▶ **HOW TO COMPLETE THIS TASK**
Scan the records below. List lines holding "station".
Start of TASK DATA
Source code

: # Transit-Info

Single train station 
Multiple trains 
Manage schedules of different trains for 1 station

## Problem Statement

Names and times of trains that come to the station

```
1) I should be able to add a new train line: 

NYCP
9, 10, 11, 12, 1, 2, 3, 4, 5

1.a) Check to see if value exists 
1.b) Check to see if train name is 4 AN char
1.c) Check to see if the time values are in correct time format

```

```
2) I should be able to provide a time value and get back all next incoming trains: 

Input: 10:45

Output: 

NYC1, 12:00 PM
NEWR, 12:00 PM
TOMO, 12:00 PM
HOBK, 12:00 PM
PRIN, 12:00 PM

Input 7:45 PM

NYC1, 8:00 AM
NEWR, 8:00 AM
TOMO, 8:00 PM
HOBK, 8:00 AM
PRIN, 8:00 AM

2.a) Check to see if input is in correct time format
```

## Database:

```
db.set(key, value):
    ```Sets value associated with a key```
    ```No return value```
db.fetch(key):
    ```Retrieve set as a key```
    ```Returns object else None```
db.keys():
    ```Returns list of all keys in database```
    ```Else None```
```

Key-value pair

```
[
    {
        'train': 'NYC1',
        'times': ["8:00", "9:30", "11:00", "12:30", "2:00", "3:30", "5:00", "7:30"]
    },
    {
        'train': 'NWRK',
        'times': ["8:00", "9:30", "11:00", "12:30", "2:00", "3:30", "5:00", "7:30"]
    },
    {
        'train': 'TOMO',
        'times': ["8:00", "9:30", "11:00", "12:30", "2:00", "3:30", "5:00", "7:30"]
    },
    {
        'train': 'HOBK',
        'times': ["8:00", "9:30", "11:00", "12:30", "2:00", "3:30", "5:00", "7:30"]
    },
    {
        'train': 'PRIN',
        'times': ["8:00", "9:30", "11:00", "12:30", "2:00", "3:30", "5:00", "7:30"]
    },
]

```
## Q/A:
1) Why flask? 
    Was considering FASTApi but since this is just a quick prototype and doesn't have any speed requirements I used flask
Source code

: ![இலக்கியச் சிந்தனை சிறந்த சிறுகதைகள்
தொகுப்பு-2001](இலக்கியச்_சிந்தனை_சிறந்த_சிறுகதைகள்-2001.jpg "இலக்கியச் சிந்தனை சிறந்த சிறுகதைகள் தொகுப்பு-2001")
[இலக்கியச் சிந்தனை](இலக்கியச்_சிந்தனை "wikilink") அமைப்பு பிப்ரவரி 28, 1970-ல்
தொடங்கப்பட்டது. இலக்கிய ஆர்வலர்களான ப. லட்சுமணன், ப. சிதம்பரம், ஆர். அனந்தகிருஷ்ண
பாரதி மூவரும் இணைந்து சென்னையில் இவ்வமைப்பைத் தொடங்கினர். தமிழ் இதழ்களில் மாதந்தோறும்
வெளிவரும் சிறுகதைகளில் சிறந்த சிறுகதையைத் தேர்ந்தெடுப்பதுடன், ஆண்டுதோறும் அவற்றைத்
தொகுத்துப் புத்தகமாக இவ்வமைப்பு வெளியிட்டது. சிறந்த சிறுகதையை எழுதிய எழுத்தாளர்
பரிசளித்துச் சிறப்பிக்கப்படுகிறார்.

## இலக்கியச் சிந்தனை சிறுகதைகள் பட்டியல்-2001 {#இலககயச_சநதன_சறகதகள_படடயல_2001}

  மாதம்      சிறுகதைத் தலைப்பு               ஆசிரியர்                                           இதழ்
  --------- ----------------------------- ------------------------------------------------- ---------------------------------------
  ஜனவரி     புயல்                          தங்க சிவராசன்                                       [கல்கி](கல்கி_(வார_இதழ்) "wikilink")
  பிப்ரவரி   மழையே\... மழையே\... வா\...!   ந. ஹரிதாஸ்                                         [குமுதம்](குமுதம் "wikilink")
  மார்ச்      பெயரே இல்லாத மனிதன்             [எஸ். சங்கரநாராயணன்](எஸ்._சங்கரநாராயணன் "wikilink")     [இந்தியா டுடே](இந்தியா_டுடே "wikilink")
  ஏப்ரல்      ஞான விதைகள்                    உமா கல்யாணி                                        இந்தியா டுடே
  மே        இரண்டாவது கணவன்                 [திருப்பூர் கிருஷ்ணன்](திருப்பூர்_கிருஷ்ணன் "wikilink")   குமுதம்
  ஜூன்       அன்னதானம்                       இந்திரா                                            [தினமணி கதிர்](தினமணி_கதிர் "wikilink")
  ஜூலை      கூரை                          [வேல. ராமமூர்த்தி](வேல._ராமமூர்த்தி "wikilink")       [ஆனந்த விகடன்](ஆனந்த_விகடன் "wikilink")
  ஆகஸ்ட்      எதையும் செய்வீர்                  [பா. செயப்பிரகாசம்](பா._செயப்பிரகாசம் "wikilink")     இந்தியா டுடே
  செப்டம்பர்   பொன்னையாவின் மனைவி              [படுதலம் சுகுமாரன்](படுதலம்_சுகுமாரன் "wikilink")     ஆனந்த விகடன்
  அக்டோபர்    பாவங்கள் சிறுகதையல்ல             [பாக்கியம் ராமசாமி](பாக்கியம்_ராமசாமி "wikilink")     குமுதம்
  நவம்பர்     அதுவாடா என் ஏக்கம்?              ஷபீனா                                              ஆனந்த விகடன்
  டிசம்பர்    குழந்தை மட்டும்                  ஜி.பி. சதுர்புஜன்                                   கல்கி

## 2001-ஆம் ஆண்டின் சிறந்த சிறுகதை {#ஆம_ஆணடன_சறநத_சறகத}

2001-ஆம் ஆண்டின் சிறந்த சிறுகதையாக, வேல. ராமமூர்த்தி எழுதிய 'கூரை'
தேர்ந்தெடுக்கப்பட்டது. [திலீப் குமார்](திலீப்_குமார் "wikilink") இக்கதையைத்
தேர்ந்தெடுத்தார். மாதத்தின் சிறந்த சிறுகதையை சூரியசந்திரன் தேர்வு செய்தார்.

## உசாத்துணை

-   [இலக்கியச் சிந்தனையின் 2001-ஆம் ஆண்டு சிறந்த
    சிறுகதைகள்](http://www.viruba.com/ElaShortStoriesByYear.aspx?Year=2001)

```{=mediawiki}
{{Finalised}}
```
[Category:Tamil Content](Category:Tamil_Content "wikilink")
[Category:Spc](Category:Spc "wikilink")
End of TASK DATA
▶ **RESULT BELOW**
Single train station 
Manage schedules of different trains for 1 station
Names and times of trains that come to the station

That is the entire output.